Use Google Text To Speech with Kotlin #

This is a small sample for Google Text To Speech API invocation with Kotlin.

Setup #

I used IntelliJ IDEA but you can choose your own IDE.
I used Java 17.
Language I chose is Kotlin, and build tool as gradle.
I started with a blank kotlin project in IntelliJ, and added the google-cloud-texttospeech dependency.
I also had to setup Google Application Credentials JSON file. Please use the following guide: https://developers.google.com/workspace/guides/create-credentials

Gradle File #

Here is the gradle file for the project

plugins {
    kotlin("jvm") version "1.8.0"
    application
}

java {
    toolchain {
        languageVersion.set(JavaLanguageVersion.of(17))
    }
}

group = "in.developp"
version = "1.0-SNAPSHOT"

repositories {
    mavenCentral()
}

dependencies {
    testImplementation(kotlin("test"))

    // https://mvnrepository.com/artifact/com.google.cloud/google-cloud-texttospeech
    implementation("com.google.cloud:google-cloud-texttospeech:2.15.0")
}

tasks.test {
    useJUnitPlatform()
}

kotlin {
    jvmToolchain(11)
}

tasks.withType(JavaExec::class) {
    environment("GOOGLE_APPLICATION_CREDENTIALS", "<FULLY QUALIFIED PATH TO YOUR CREDENTIALS JSON FILE>")
}

application {
    mainClass.set("MainKt")
}

Please change the path of GOOGLE_APPLICATION_CREDENTIALS

Finally, the code #

The code is basic, and you can add your own exception handling or extend it as needed.

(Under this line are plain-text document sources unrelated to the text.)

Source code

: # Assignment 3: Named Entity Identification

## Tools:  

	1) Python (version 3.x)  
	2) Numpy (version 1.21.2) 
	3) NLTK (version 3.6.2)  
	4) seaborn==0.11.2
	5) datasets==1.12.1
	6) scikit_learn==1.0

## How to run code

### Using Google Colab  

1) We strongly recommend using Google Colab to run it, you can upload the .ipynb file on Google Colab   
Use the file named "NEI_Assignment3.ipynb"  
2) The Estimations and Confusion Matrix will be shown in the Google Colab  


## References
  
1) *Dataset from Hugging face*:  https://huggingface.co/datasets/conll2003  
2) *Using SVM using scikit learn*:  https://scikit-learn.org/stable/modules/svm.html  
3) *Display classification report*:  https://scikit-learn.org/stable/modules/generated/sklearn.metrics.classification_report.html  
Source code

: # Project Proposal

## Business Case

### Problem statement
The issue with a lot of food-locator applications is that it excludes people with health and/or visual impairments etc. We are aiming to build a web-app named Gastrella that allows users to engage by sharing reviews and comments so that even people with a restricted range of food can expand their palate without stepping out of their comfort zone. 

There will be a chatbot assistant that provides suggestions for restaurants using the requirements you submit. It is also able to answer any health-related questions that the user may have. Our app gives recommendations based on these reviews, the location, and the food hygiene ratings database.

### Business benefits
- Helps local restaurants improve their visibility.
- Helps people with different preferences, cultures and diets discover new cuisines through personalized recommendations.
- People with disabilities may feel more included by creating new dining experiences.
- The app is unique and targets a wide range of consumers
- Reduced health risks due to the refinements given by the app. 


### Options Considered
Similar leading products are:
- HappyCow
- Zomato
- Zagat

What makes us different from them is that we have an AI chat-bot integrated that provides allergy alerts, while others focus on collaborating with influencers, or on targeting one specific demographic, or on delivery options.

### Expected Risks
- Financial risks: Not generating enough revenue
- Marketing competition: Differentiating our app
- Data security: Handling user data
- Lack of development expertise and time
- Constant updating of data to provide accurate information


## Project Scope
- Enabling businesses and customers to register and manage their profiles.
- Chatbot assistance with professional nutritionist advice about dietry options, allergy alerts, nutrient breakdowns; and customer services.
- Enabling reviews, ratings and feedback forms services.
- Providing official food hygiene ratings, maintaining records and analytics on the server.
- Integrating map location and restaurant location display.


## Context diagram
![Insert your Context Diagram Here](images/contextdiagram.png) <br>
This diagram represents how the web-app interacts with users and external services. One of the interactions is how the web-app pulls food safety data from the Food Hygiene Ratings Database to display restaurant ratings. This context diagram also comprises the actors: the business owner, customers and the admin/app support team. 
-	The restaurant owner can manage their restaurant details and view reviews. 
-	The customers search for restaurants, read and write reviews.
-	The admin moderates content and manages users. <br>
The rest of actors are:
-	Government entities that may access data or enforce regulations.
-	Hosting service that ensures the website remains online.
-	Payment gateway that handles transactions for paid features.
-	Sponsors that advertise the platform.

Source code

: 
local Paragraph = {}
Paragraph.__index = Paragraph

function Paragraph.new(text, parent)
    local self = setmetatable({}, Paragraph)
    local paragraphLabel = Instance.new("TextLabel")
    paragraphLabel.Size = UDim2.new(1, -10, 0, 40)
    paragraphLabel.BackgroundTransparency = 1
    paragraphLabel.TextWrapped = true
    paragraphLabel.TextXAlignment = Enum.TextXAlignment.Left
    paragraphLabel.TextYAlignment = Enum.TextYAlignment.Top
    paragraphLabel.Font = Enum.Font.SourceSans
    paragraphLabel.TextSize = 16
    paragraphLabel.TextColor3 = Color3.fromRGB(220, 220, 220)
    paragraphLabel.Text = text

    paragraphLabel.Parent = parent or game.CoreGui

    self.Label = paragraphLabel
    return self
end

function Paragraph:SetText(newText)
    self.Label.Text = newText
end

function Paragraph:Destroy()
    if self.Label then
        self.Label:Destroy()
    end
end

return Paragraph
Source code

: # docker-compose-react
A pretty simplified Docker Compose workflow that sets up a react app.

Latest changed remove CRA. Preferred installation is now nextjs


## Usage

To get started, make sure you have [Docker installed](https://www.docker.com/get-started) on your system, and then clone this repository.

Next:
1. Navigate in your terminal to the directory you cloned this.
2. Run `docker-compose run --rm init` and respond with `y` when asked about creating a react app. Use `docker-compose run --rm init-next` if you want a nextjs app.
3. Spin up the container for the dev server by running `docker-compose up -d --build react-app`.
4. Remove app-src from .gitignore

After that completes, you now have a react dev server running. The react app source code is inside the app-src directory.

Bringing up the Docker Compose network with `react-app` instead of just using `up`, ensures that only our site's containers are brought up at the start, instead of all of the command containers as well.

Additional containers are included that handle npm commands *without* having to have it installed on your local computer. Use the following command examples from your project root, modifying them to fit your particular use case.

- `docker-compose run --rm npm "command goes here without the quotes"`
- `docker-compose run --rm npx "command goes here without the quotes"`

import com.google.cloud.texttospeech.v1.*
import com.google.cloud.texttospeech.v1.AudioEncoding.*
import com.google.protobuf.ByteString
import java.io.FileOutputStream
import java.io.FileReader


fun main(args: Array<String>) {
    val file = args[0]
    val outputPath = args[1]
    val audioConfig: AudioConfig = AudioConfig.newBuilder()
        .setAudioEncoding(/* value = */ MP3)
        .build()

    FileOutputStream(outputPath).use { out ->
        FileReader(file).readLines().forEach { line: String ->
            out.write(synthesizeText(line, audioConfig).toByteArray())
        }
        println("Audio content written to file $outputPath")
    }
}

fun synthesizeText(text: String, audioConfig: AudioConfig): ByteString {
    TextToSpeechClient.create().use { textToSpeechClient ->
        val input: SynthesisInput = SynthesisInput.newBuilder().setText(text).build()
        val voice: VoiceSelectionParams = VoiceSelectionParams.newBuilder()
            .setLanguageCode("en-US")
            .setName("en-US-Neural2-I")
            .setSsmlGender(SsmlVoiceGender.MALE)
            .build()

        val response: SynthesizeSpeechResponse = textToSpeechClient.synthesizeSpeech(input, voice, audioConfig)

        return response.audioContent
    }
}

To invoke this code from gradle, on command line, just use something like this

./gradlew run --args "input.txt output/voice.mp3"